====== Revisions to Slurm Configuration v1.0.0 on Caviness ======
This document summarizes alterations to the Slurm job scheduler configuration on the Caviness cluster.
===== Issues =====
==== Priority-access partitions ====
The Slurm job scheduler handles the task of accepting computational work and meta data concerning the resources that work will require (a job); prioritizing a list of zero or more jobs that are awaiting execution; and allocating resources to pending jobs and starting their execution. The resources on which jobs execute (nodes) are split into one or more groups for which unique limits and controls are applied (partitions).
There exists a default partition (the standard partition) on Caviness to which jobs are assigned (e.g. when no partition is explicitly requested for a job). This partition spans all nodes in the cluster. Jobs in the standard partition may make use of resources that were not purchased by the workgroup associated with the job, providing opportunistic usage of idle cluster resources. With a seven day time limit on the standard partition, a workgroup might be forced to wait 20 times the period associated with the Farber and Mills standby queues for their job to gain access to owned resources.

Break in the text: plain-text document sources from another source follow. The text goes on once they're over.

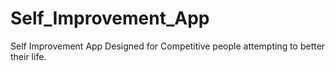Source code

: # Self_Improvement_App
Self Improvement App Designed for Competitive people attempting to better their life. 
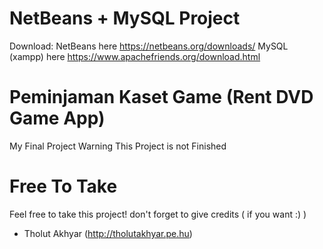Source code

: # NetBeans + MySQL Project
Download:
NetBeans here https://netbeans.org/downloads/
MySQL (xampp) here https://www.apachefriends.org/download.html

# Peminjaman Kaset Game (Rent DVD Game App)
My Final Project
Warning This Project is not Finished

# Free To Take
Feel free to take this project! don't forget to give credits ( if you want :) )

- Tholut Akhyar (http://tholutakhyar.pe.hu)
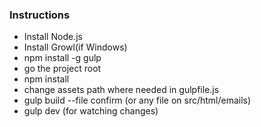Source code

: ### Instructions

* Install Node.js
* Install Growl(if Windows)
* npm install -g gulp
* go the project root
* npm install
* change assets path where needed in gulpfile.js
* gulp build --file confirm (or any file on src/html/emails)
* gulp dev (for watching changes)
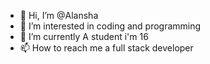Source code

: - 👋 Hi, I’m @Alansha
- 👀 I’m interested in coding  and programming
- 🌱 I’m currently A student i'm 16
- 📫 How to reach me a full stack developer

<!---
Alansha is a ✨ special ✨ repository because its `README.md` (this file) appears on your GitHub profile.
You can click the Preview link to take a look at your changes.
--->
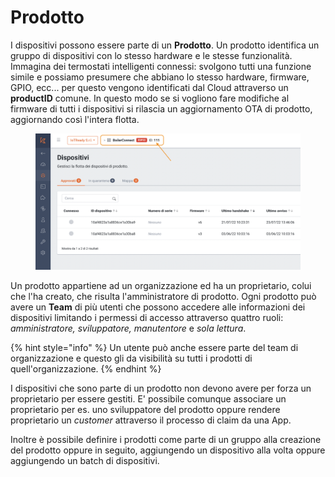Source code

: # Prodotto

I dispositivi possono essere parte di un **Prodotto**. Un prodotto identifica un gruppo di dispositivi con lo stesso hardware e le stesse funzionalità. Immagina dei termostati intelligenti connessi: svolgono tutti una funzione simile e possiamo presumere che abbiano lo stesso hardware, firmware, GPIO, ecc... per questo vengono identificati dal Cloud attraverso un **productID** comune. In questo modo se si vogliono fare modifiche al firmware di tutti i dispositivi si rilascia un aggiornamento OTA di prodotto, aggiornando così l'intera flotta.

<figure><img src="../.gitbook/assets/Schermata 2023-09-04 alle 15.39.09.png" alt=""><figcaption></figcaption></figure>

Un prodotto appartiene ad un organizzazione ed ha un proprietario, colui che l'ha creato, che risulta l'amministratore di prodotto. Ogni prodotto può avere un **Team** di più utenti che possono accedere alle informazioni dei dispositivi limitando i permessi di accesso attraverso quattro ruoli: _amministratore, sviluppatore, manutentore_ e _sola lettura_.

{% hint style="info" %}
Un utente può anche essere parte del team di organizzazione e questo gli da visibilità su tutti i prodotti di quell'organizzazione.
{% endhint %}

I dispositivi che sono parte di un prodotto non devono avere per forza un proprietario per essere gestiti. E' possibile comunque associare un proprietario per es. uno sviluppatore del prodotto oppure rendere proprietario un _customer_ attraverso il processo di claim da una App.

Inoltre è possibile definire i prodotti come parte di un gruppo alla creazione del prodotto oppure in seguito, aggiungendo un dispositivo alla volta oppure aggiungendo un batch di dispositivi.
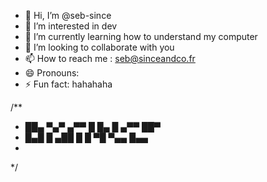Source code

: - 👋 Hi, I’m @seb-since
- 👀 I’m interested in dev
- 🌱 I’m currently learning how to understand my computer
- 💞️ I’m looking to collaborate with you
- 📫 How to reach me : seb@sinceandco.fr
- 😄 Pronouns: 
- ⚡ Fun fact: hahahaha

<!---
seb-since/seb-since is a ✨ special ✨ repository because its `README.md` (this file) appears on your GitHub profile.
You can click the Preview link to take a look at your changes.
--->

/**
 *  ██▄ ▀▄▀   ▄▀▀ █ █▄ █ ▄▀▀ ██▀
 *  █▄█  █    ▄██ █ █ ▀█ ▀▄▄ █▄▄
 *  
*/
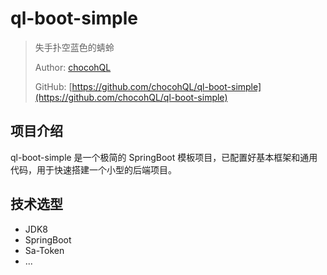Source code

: # ql-boot-simple

> 失手扑空蓝色的蜻蛉
> 
> Author: [chocohQL](https://github.com/chocohQL)
> 
> GitHub: [https://github.com/chocohQL/ql-boot-simple](https://github.com/chocohQL/ql-boot-simple)

## 项目介绍

ql-boot-simple 是一个极简的 SpringBoot 模板项目，已配置好基本框架和通用代码，用于快速搭建一个小型的后端项目。

## 技术选型

+ JDK8
+ SpringBoot
+ Sa-Token
+ ...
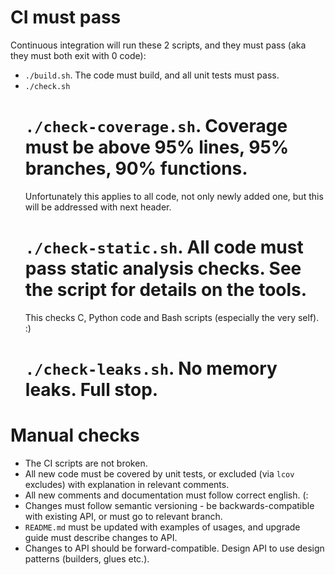# CI must pass

Continuous integration will run these 2 scripts, and they must pass (aka they must both exit with 0 code):
- `./build.sh`. The code must build, and all unit tests must pass.
- `./check.sh`
  # `./check-coverage.sh`. Coverage must be above 95% lines, 95% branches, 90% functions.
    Unfortunately this applies to all code, not only newly added one, but this will be addressed with next header.
  # `./check-static.sh`. All code must pass static analysis checks. See the script for details on the tools.
    This checks C, Python code and Bash scripts (especially the very self). :)
  # `./check-leaks.sh`. No memory leaks. Full stop.

# Manual checks

- The CI scripts are not broken.
- All new code must be covered by unit tests, or excluded (via `lcov` excludes) with explanation in relevant comments.
- All new comments and documentation must follow correct english. (:
- Changes must follow semantic versioning - be backwards-compatible with existing API, or must go to relevant branch.
- `README.md` must be updated with examples of usages, and upgrade guide must describe changes to API.
- Changes to API should be forward-compatible. Design API to use design patterns (builders, glues etc.).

Additional hardware-specific partitions were created to provide preemptive access to owned resources. On Mills and Farber, owner queues existed that were backed by nodes directly assigned to that workgroup and spillover queues for each kind of node acted as second-tier resource pools to decrease wait time while standby jobs occupied nodes owned by a workgroup. On Caviness, partitions exist for each kind of node (similar to spillover on Mills and Farber) and only those workgroups who purchased that kind of node are given access. Accompanying that access are resource limits: the number of nodes, cores, and GPUs purchased. The limits are aggregate across all hardware-specific partitions to which the workgroup has access. When a job is submitted to a hardware-specific partition and the necessary resources are currently occupied by jobs in the standard partition, the latter will be preempted to free-up resources for the former.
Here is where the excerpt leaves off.